第5話


 アルベルが魂の叫びを上げてから、数週間が過ぎた。

 季節は、容赦なく冬へと向かっていた。王城の窓から見える木々は最後の葉を落とし、空は鉛色に淀んでいる。

 アルベルの病状は、誰の目にも末期であることが明らかだった。彼はもう、ほとんどの時間を眠って過ごし、意識がはっきりしている時間は、日に日に短くなっていた。


 その日も、サシャは、いつものように彼の枕元で、静かに歴史書を読み聞かせていた。もはや、アルベルがその内容を理解していないことを知りながらも、彼女はそうすることが自分の務めだと信じていた。彼の好きだった、彼女の声で、部屋を満たすこと。それが、今の彼女にできる、唯一のことだった。

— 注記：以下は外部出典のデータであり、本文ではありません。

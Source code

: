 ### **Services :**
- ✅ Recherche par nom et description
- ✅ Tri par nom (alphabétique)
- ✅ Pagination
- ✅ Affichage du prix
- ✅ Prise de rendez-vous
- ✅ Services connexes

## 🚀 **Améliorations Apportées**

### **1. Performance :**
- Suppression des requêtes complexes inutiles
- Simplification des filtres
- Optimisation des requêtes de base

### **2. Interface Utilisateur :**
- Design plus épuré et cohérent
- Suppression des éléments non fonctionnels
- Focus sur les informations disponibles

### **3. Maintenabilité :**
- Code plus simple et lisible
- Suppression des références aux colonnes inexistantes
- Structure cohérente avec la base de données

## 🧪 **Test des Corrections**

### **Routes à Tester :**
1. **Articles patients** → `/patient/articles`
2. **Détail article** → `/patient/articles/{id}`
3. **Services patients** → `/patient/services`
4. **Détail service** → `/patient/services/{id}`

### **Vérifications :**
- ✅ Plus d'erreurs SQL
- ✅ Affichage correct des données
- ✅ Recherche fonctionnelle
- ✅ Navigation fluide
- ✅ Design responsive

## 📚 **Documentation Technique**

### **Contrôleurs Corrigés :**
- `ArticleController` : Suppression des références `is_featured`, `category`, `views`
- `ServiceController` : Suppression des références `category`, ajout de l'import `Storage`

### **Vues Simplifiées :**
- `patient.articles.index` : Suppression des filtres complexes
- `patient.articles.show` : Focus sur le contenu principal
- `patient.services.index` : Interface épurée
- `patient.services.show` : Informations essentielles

 ふと、アルベルが薄く目を開け、か細い声で彼女の名を呼んだ。


「……サシャ」


 サシャは即座に本を閉じ、彼の手を握る。アルベルは、途切れ途切れに、しかしはっきりと告げた。


「君の……読む声が、好きだった……。ありがとう」


 その言葉に、サシャの喉が詰まる。彼女は、こみ上げる感情を押し殺し、「そう……。なら、もっと読んであげるわね」と、声を震わせながらも、毅然と本を読み続けた。その声が、涙で途切れることはなかった。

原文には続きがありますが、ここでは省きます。